I’ve never known a single conservative who liked Castro, Xi, Mao or Kim one bit.

It all has to do with whether Commie/leftwing or not.

Most people I know who lean to the left aren’t fans of Chavez or Castro. You can certainly find some, hell, you can find some people who are fans of the Soviet Union under Lenin and Stalin, but admiration for dictators isn’t something I associate with non-conservatives. I don’t associate a love for dictators with traditional conservatives though I do with MAGA conservatives. If you told me in 2004 that the Republican party would trust the Russian government more than they trusted their own government I would have laughed. Today I just weep in acknowledgement.

They may not like Castro or Chavez that much, but they certainly love Che Guavara. Wearing his face on shirts and everything, despite the guy sharing a whole lot of views that were…tyrannical.

Che was a guerrilla and very romanticized. He also was never a dictator.

Just to add, no non conservative ever liked or admired Hugo Chavez.

Maybe you had some youthful zealots that admired what Castro said, or claimed to want to do, but that kinda goes out the window when they grow up and look at the actual conditions.

Same with Mao.
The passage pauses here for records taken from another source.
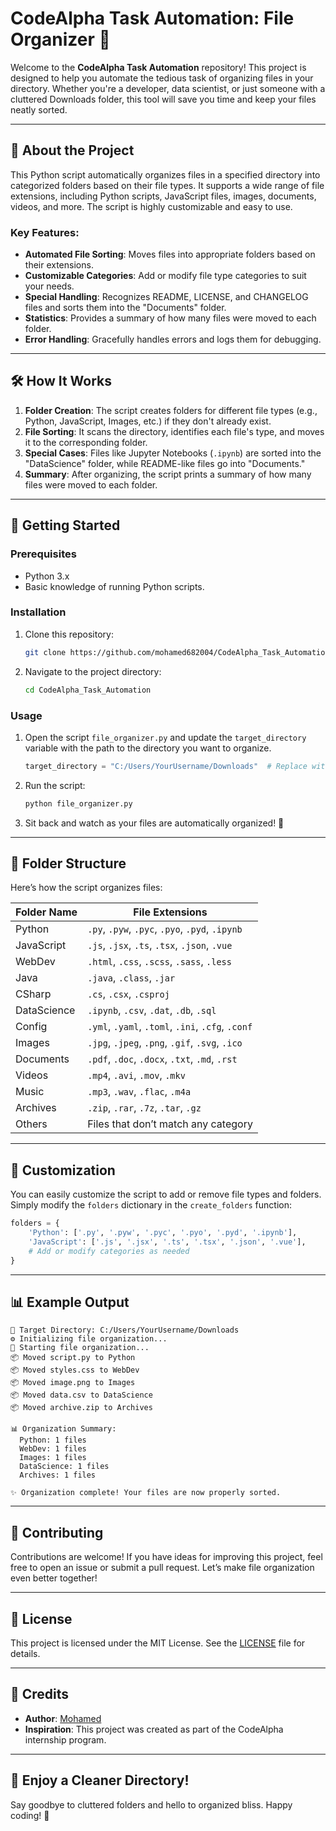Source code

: # CodeAlpha Task Automation: File Organizer 🚀

Welcome to the **CodeAlpha Task Automation** repository! This project is designed to help you automate the tedious task of organizing files in your directory. Whether you're a developer, data scientist, or just someone with a cluttered Downloads folder, this tool will save you time and keep your files neatly sorted.

---

## 📁 **About the Project**

This Python script automatically organizes files in a specified directory into categorized folders based on their file types. It supports a wide range of file extensions, including Python scripts, JavaScript files, images, documents, videos, and more. The script is highly customizable and easy to use.

### Key Features:
- **Automated File Sorting**: Moves files into appropriate folders based on their extensions.
- **Customizable Categories**: Add or modify file type categories to suit your needs.
- **Special Handling**: Recognizes README, LICENSE, and CHANGELOG files and sorts them into the "Documents" folder.
- **Statistics**: Provides a summary of how many files were moved to each folder.
- **Error Handling**: Gracefully handles errors and logs them for debugging.

---

## 🛠️ **How It Works**

1. **Folder Creation**: The script creates folders for different file types (e.g., Python, JavaScript, Images, etc.) if they don't already exist.
2. **File Sorting**: It scans the directory, identifies each file's type, and moves it to the corresponding folder.
3. **Special Cases**: Files like Jupyter Notebooks (`.ipynb`) are sorted into the "DataScience" folder, while README-like files go into "Documents."
4. **Summary**: After organizing, the script prints a summary of how many files were moved to each folder.

---

## 🚀 **Getting Started**

### Prerequisites
- Python 3.x
- Basic knowledge of running Python scripts.

### Installation
1. Clone this repository:
   ```bash
   git clone https://github.com/mohamed682004/CodeAlpha_Task_Automation.git
   ```
2. Navigate to the project directory:
   ```bash
   cd CodeAlpha_Task_Automation
   ```

### Usage
1. Open the script `file_organizer.py` and update the `target_directory` variable with the path to the directory you want to organize.
   ```python
   target_directory = "C:/Users/YourUsername/Downloads"  # Replace with your directory path
   ```
2. Run the script:
   ```bash
   python file_organizer.py
   ```
3. Sit back and watch as your files are automatically organized! 🎉

---

## 📂 **Folder Structure**

Here’s how the script organizes files:

| Folder Name   | File Extensions                                      |
|---------------|------------------------------------------------------|
| Python        | `.py`, `.pyw`, `.pyc`, `.pyo`, `.pyd`, `.ipynb`     |
| JavaScript    | `.js`, `.jsx`, `.ts`, `.tsx`, `.json`, `.vue`       |
| WebDev        | `.html`, `.css`, `.scss`, `.sass`, `.less`          |
| Java          | `.java`, `.class`, `.jar`                           |
| CSharp        | `.cs`, `.csx`, `.csproj`                            |
| DataScience   | `.ipynb`, `.csv`, `.dat`, `.db`, `.sql`             |
| Config        | `.yml`, `.yaml`, `.toml`, `.ini`, `.cfg`, `.conf`   |
| Images        | `.jpg`, `.jpeg`, `.png`, `.gif`, `.svg`, `.ico`     |
| Documents     | `.pdf`, `.doc`, `.docx`, `.txt`, `.md`, `.rst`      |
| Videos        | `.mp4`, `.avi`, `.mov`, `.mkv`                      |
| Music         | `.mp3`, `.wav`, `.flac`, `.m4a`                     |
| Archives      | `.zip`, `.rar`, `.7z`, `.tar`, `.gz`                |
| Others        | Files that don’t match any category                 |

---

## 🎨 **Customization**

You can easily customize the script to add or remove file types and folders. Simply modify the `folders` dictionary in the `create_folders` function:

```python
folders = {
    'Python': ['.py', '.pyw', '.pyc', '.pyo', '.pyd', '.ipynb'],
    'JavaScript': ['.js', '.jsx', '.ts', '.tsx', '.json', '.vue'],
    # Add or modify categories as needed
}
```

---

## 📊 **Example Output**

```
🎯 Target Directory: C:/Users/YourUsername/Downloads
⚙️ Initializing file organization...
🚀 Starting file organization...
📦 Moved script.py to Python
📦 Moved styles.css to WebDev
📦 Moved image.png to Images
📦 Moved data.csv to DataScience
📦 Moved archive.zip to Archives

📊 Organization Summary:
  Python: 1 files
  WebDev: 1 files
  Images: 1 files
  DataScience: 1 files
  Archives: 1 files

✨ Organization complete! Your files are now properly sorted.
```

---

## 🤝 **Contributing**

Contributions are welcome! If you have ideas for improving this project, feel free to open an issue or submit a pull request. Let’s make file organization even better together!

---

## 📜 **License**

This project is licensed under the MIT License. See the [LICENSE](LICENSE) file for details.

---

## 🌟 **Credits**

- **Author**: [Mohamed](https://github.com/mohamed682004)
- **Inspiration**: This project was created as part of the CodeAlpha internship program.

---

## 🎉 **Enjoy a Cleaner Directory!**

Say goodbye to cluttered folders and hello to organized bliss. Happy coding! 🚀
Mao’s little red book had tons of really good slogans. “Political power comes from the barrel of a gun.” But Mao the guerrilla was very different from Mao the dictator, who caused mass starvation, incredible chaos, and caused the greying population time bomb that is starting to explode. The founding Black Panthers in Oakland CA got a brilliant idea. They drove to the San Francisco Chinatown. Bought a box of Mao’s little red book, when the Berkeley campus, sold said books for 20x the purchase price, then went out and bought rifles and started shadowing the police. Cause then governor Ronnie Reagan to almost have an aneurism when armed Black Panthers exercising their 2nd amendment rights protested at the State Capital. The Black Panthers didn’t even read the Mao’s Little Red Book until months and months later.

“Just the tip, I promise”

That sounds very similar to the way fundamentalist groups like the Taliban, Boko Harum and the Moral Majority among many others of all flavours think.